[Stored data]
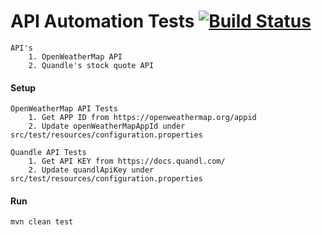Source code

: # API Automation Tests [![Build Status](https://travis-ci.org/ashwinikb/api-tests.svg?branch=master)](https://travis-ci.org/ashwinikb/api-tests/)

    API's 
        1. OpenWeatherMap API
        2. Quandle's stock quote API

#### Setup
    OpenWeatherMap API Tests
        1. Get APP ID from https://openweathermap.org/appid
        2. Update openWeatherMapAppId under src/test/resources/configuration.properties

    Quandle API Tests 
        1. Get API KEY from https://docs.quandl.com/
        2. Update quandlApiKey under src/test/resources/configuration.properties
                
#### Run
    mvn clean test
        
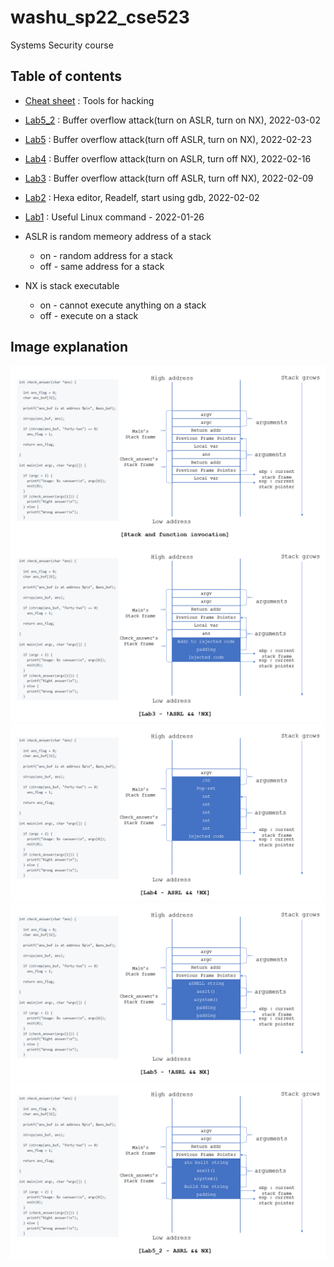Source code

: # washu_sp22_cse523
Systems Security course


## Table of contents
* [Cheat sheet](https://github.com/kbckbc/washu_sp22_cse523/blob/main/cheatsheet.md) : Tools for hacking
* [Lab5_2](https://github.com/kbckbc/washu_sp22_cse523/blob/main/lab5_2.md) : Buffer overflow attack(turn on ASLR, turn on NX), 2022-03-02
* [Lab5](https://github.com/kbckbc/washu_sp22_cse523/blob/main/lab5.md) : Buffer overflow attack(turn off ASLR, turn on NX), 2022-02-23
* [Lab4](https://github.com/kbckbc/washu_sp22_cse523/blob/main/lab4.md) : Buffer overflow attack(turn on  ASLR, turn off NX), 2022-02-16
* [Lab3](https://github.com/kbckbc/washu_sp22_cse523/blob/main/lab3.md) : Buffer overflow attack(turn off ASLR, turn off NX), 2022-02-09
* [Lab2](https://github.com/kbckbc/washu_sp22_cse523/blob/main/lab2.md) : Hexa editor, Readelf, start using gdb, 2022-02-02
* [Lab1](https://github.com/kbckbc/washu_sp22_cse523/blob/main/lab1.md) : Useful Linux command - 2022-01-26

* ASLR is random memeory address of a stack
  + on - random address for a stack
  + off - same address for a stack
* NX is stack executable
  + on - cannot execute anything on a stack
  + off - execute on a stack

## Image explanation
![ppt_intro](https://raw.githubusercontent.com/kbckbc/washu_sp22_cse523/main/img/ppt_intro.PNG)
![ppt_lab3](https://raw.githubusercontent.com/kbckbc/washu_sp22_cse523/main/img/ppt_lab3.PNG)
![ppt_lab4](https://raw.githubusercontent.com/kbckbc/washu_sp22_cse523/main/img/ppt_lab4.PNG)
![ppt_lab5](https://raw.githubusercontent.com/kbckbc/washu_sp22_cse523/main/img/ppt_lab5.PNG)
![ppt_lab5_2](https://raw.githubusercontent.com/kbckbc/washu_sp22_cse523/main/img/ppt_lab5_2.PNG)


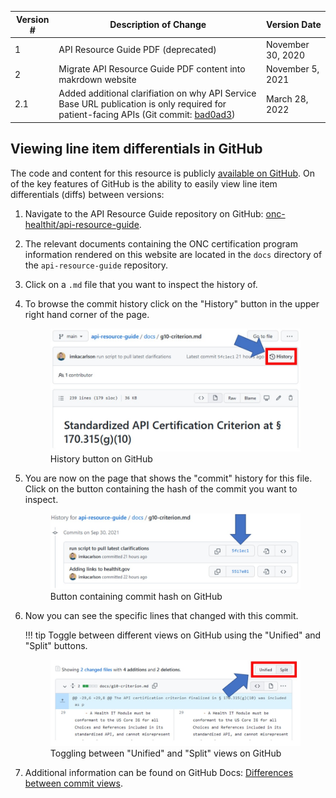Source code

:| Version #| Description of Change | Version Date |
| ---------| ----------------------|--------------|
| 1        | API Resource Guide PDF (deprecated)     | November 30, 2020 |
| 2        | Migrate API Resource Guide PDF content into makrdown website     | November 5, 2021 |
| 2.1        | Added additional clarifiation on why API Service Base URL publication is only required for patient-facing APIs (Git commit: <a target = "_blank" href = "https://github.com/onc-healthit/api-resource-guide/commit/bad0ad306f840874373d63d4c19cceedc250e049">bad0ad3</a>)  | March 28, 2022 |

## Viewing line item differentials in GitHub
The code and content for this resource is publicly <a href = "https://github.com/onc-healthit/api-resource-guide" target = "_blank">available on GitHub</a>. On of the key features of GitHub is the ability to easily view line item differentials (diffs) between versions:

1. Navigate to the API Resource Guide repository on GitHub: <a href = "https://github.com/onc-healthit/api-resource-guide" target = "_blank">onc-healthit/api-resource-guide</a>.
1. The relevant documents containing the ONC certification program information rendered on this website are located in the `docs` directory of the `api-resource-guide` repository.
1. Click on a `.md` file that you want to inspect the history of.
1. To browse the commit history click on the "History" button in the upper right hand corner of the page.
    <figure>
        <img alt = "GitHub history button located in the upper right hand corner" src="../images/gh-history-button.jpg" width="500" />
        <figcaption>History button on GitHub</figcaption>
    </figure>
1. You are now on the page that shows the "commit" history for this file. Click on the button containing the hash of the commit you want to inspect.
    <figure>
        <img alt = "Commit hash button on GitHub" src="../images/gh-commit-hash-button.jpg" width="600" />
        <figcaption>Button containing commit hash on GitHub</figcaption>
    </figure>
1. Now you can see the specific lines that changed with this commit.

    !!! tip
        Toggle between different views on GitHub using the "Unified" and "Split" buttons.
        <figure>
            <img alt = "Unified and Split toggle buttons on GitHub" src="../images/gh-unified-split-buttons.jpg" width="600" />
            <figcaption>Toggling between "Unified" and "Split" views on GitHub</figcaption>
         </figure>

1. Additional information can be found on GitHub Docs: <a href = "https://docs.github.com/en/github/committing-changes-to-your-project/viewing-and-comparing-commits/differences-between-commit-views" target = "_blank">Differences between commit views</a>.
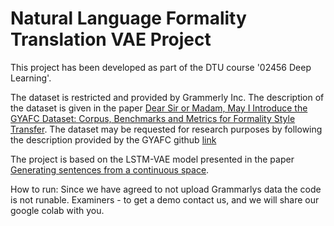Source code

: ﻿# Natural Language Formality Translation VAE Project
 
 This project has been developed as part of the DTU course '02456 Deep Learning'. 
 
 The dataset is restricted and provided by Grammerly Inc. The description of the dataset is given in the paper [Dear Sir or Madam, May I Introduce the GYAFC Dataset:
Corpus, Benchmarks and Metrics for Formality Style Transfer](https://www.cs.rochester.edu/~tetreaul/style-transfer-naacl-final.pdf). The dataset may be requested for research purposes by following the description provided by the GYAFC github [link](https://github.com/raosudha89/GYAFC-corpus)

 The project is based on the LSTM-VAE model presented in the paper [Generating sentences from a continuous space](https://arxiv.org/pdf/1511.06349.pdf).


How to run:
Since we have agreed to not upload Grammarlys data the code is not runable. 
Examiners - to get a demo contact us, and we will share our google colab with you.
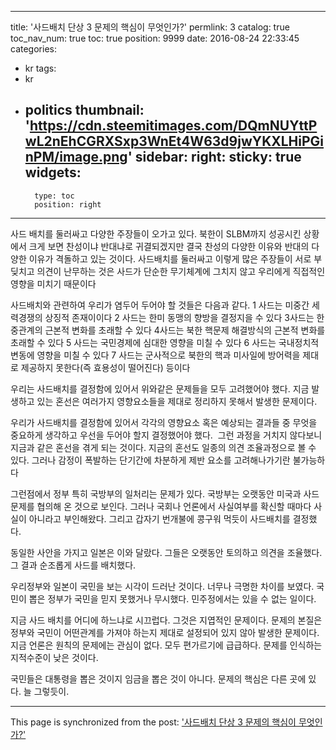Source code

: 
---
title: '사드배치 단상 3 문제의 핵심이 무엇인가?'
permlink: 3
catalog: true
toc_nav_num: true
toc: true
position: 9999
date: 2016-08-24 22:33:45
categories:
- kr
tags:
- kr
- politics
thumbnail: 'https://cdn.steemitimages.com/DQmNUYttPwL2nEhCGRXSxp3WnEt4W63d9jwYKXLHiPGinPM/image.png'
sidebar:
    right:
        sticky: true
widgets:
    -
        type: toc
        position: right
---


사드 배치를 둘러싸고 다양한 주장들이 오가고 있다.
북한이 SLBM까지 성공시킨 상황에서 
크게 보면 찬성이냐 반대냐로 귀결되겠지만 결국 찬성의 다양한 이유와 반대의 다양한 이유가 격돌하고 있는 것이다.
사드배치를 둘러싸고 이렇게 많은 주장들이 서로 부딪치고 의견이 난무하는 것은 사드가 단순한 무기체계에 그치지 않고 우리에게 직접적인 영향을 미치기 때문이다

사드배치와 관련하여 우리가 염두어 두어야 할 것들은 다음과 같다.
1 사드는 미중간 세력경쟁의 상징적 존재이이다
2 사드는 한미 동맹의 향방을 결정지을 수 있다
3사드는 한중관계의 근본적 변화를 초래할 수 있다
4사드는 북한 핵문제 해결방식의 근본적 변화를 초래할 수 있다
5 사드는 국민경제에 심대한 영향을 미칠 수 있다
6 사드는 국내정치적 변동에 영향을 미칠 수 있다
7 사드는 군사적으로 북한의 핵과 미사일에 방어력을 제대로 제공하지 못한다(즉 효용성이 떨어진다)
등이다

우리는 사드배치를 결정함에 있어서 위와같은 문제들을 모두 고려했어야 했다.
지금 발생하고 있는 혼선은 여러가지 영향요소들을 제대로 정리하지 못해서 발생한 문제이다.

우리가 사드배치를 결정함에 있어서 각각의 영향요소 혹은 예상되는 결과들 중 무엇을 중요하게 생각하고 우선을 두어야 할지 결정했어야 했다.
 그런 과정을 거치지 않다보니 지금과 같은 혼선을 겪게 되는 것이다. 지금의 혼선도 일종의 의견 조율과정으로 볼 수 있다. 그러나 감정이 폭발하는 단기간에 차분하게 제반 요소를 고려해나가기란 불가능하다

그런점에서 정부 특히 국방부의 일처리는 문제가 있다. 국방부는 오랫동안 미국과 사드문제를 협의해 온 것으로 보인다. 그러나 국회나 언론에서 사실여부를 확신할 때마다 사실이 아니라고 부인해왔다. 그리고 갑자기 번개불에 콩구워 먹듯이 사드배치를 결정했다. 

동일한 사안을 가지고 일본은 이와 달랐다. 그들은 오랫동안 토의하고 의견을 조율했다. 그 결과 순조롭게 사드를 배치했다.

우리정부와 일본이 국민을 보는 시각이 드러난 것이다. 너무나 극명한 차이를 보였다. 국민이 뽑은 정부가 국민을 믿지 못했거나 무시했다. 민주정에서는 있을 수 없는 일이다.

지금 사드 배치를 어디에 하느냐로 시끄럽다. 그것은 지엽적인 문제이다. 문제의 본질은 정부와 국민이 어떤관계를 가져야 하는지 제대로 설정되어 있지 않아 발생한 문제이다. 지금 언론은 원칙의 문제에는 관심이 없다. 모두 편가르기에 급급하다. 문제를 인식하는 지적수준이 낮은 것이다.

국민들은 대통령을 뽑은 것이지 임금을 뽑은 것이 아니다. 문제의 핵심은 다른 곳에 있다. 늘 그렇듯이.

- - -

This page is synchronized from the post: ['사드배치 단상 3 문제의 핵심이 무엇인가?'](https://steemit.com/@oldstone/3)
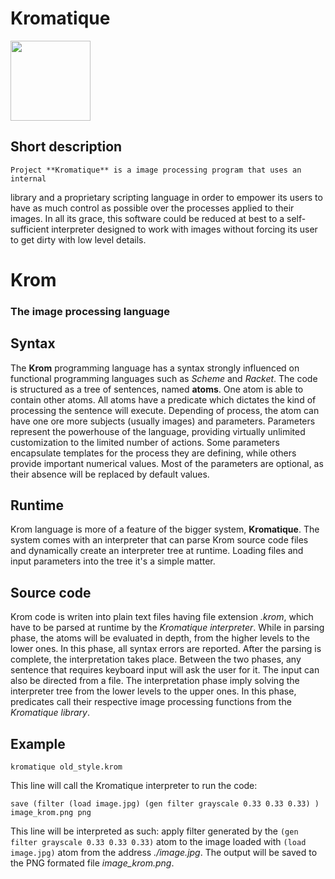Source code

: # Kromatique
<img src="https://raw.githubusercontent.com/KennyTheBard/Kromatique/master/logo.png" width="128">

## Short description

    Project **Kromatique** is a image processing program that uses an internal
library and a proprietary scripting language in order to empower its users to
have as much control as possible over the processes applied to their images. In
all its grace, this software could be reduced at best to a self-sufficient
interpreter designed to work with images without forcing its user to get dirty
with low level details.

# **Krom**
### The image processing language


## Syntax
   The **Krom** programming language has a syntax strongly influenced on
functional programming languages such as _Scheme_ and _Racket_. The code is
structured as a tree of sentences, named **atoms**. One atom is able to contain
other atoms.
    All atoms have a predicate which dictates the kind of processing the
sentence will execute. Depending of process, the atom can have one ore more subjects (usually images) and parameters.
    Parameters represent the powerhouse of the language, providing virtually
unlimited customization to the limited number of actions. Some parameters
encapsulate templates for the process they are defining, while others provide
important numerical values. Most of the parameters are optional, as their
absence will be replaced by default values.


## Runtime
   Krom language is more of a feature of the bigger system, **Kromatique**. The
system comes with an interpreter that can parse Krom source code files and
dynamically create an interpreter tree at runtime. Loading files and input
parameters into the tree it's a simple matter.


## Source code
   Krom code is writen into plain text files having file extension _.krom_,
which have to be parsed at runtime by the _Kromatique interpreter_.
    While in parsing phase, the atoms will be evaluated in depth, from the
higher levels to the lower ones. In this phase, all syntax errors are reported.
After the parsing is complete, the interpretation takes place.
    Between the two phases, any sentence that requires keyboard input will ask
the user for it. The input can also be directed from a file.
    The interpretation phase imply solving the interpreter tree from the lower
levels to the upper ones. In this phase, predicates call their respective
image processing functions from the _Kromatique library_.


## Example
`kromatique old_style.krom`

   This line will call the Kromatique interpreter to run the code:


`save
    (filter
        (load image.jpg)
        (gen filter grayscale 0.33 0.33 0.33)
    )
    image_krom.png
    png`

   This line will be interpreted as such: apply filter generated by the
`(gen filter grayscale 0.33 0.33 0.33)` atom to the image loaded with
`(load image.jpg)` atom from the address _./image.jpg_. The output will
be saved to the PNG formated file _image_krom.png_.
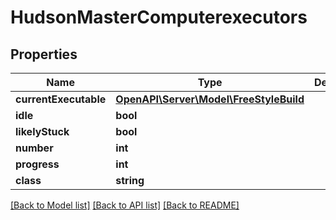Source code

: # HudsonMasterComputerexecutors

## Properties
Name | Type | Description | Notes
------------ | ------------- | ------------- | -------------
**currentExecutable** | [**OpenAPI\Server\Model\FreeStyleBuild**](FreeStyleBuild.md) |  | [optional] 
**idle** | **bool** |  | [optional] 
**likelyStuck** | **bool** |  | [optional] 
**number** | **int** |  | [optional] 
**progress** | **int** |  | [optional] 
**class** | **string** |  | [optional] 

[[Back to Model list]](../README.md#documentation-for-models) [[Back to API list]](../README.md#documentation-for-api-endpoints) [[Back to README]](../README.md)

◆ Your assignment ◆
Taking the entries above, print exactly the lines starting at the line with "1 사드는 미중간 세력경쟁의 상징적 존재이이다" and ending at the line with "지금 발생하고 있는 혼선은", both included.

◆ Task result ◆
1 사드는 미중간 세력경쟁의 상징적 존재이이다
2 사드는 한미 동맹의 향방을 결정지을 수 있다
3사드는 한중관계의 근본적 변화를 초래할 수 있다
4사드는 북한 핵문제 해결방식의 근본적 변화를 초래할 수 있다
5 사드는 국민경제에 심대한 영향을 미칠 수 있다
6 사드는 국내정치적 변동에 영향을 미칠 수 있다
7 사드는 군사적으로 북한의 핵과 미사일에 방어력을 제대로 제공하지 못한다(즉 효용성이 떨어진다)
등이다

우리는 사드배치를 결정함에 있어서 위와같은 문제들을 모두 고려했어야 했다.
지금 발생하고 있는 혼선은 여러가지 영향요소들을 제대로 정리하지 못해서 발생한 문제이다.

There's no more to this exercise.